▸ DATA RECORDS:
▶

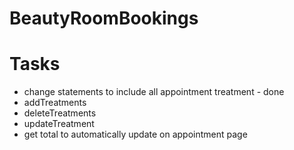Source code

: # BeautyRoomBookings

# Tasks

- change statements to include all appointment treatment - done
- addTreatments
- deleteTreatments
- updateTreatment
- get total to automatically update on appointment page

◀

▸ WHAT IS REQUIRED:
An exact copy of the lines from the one containing "- change statements" through the last line of the material, both included, is to be printed, and nothing else.

▸ RESULT OF THIS TASK:
- change statements to include all appointment treatment - done
- addTreatments
- deleteTreatments
- updateTreatment
- get total to automatically update on appointment page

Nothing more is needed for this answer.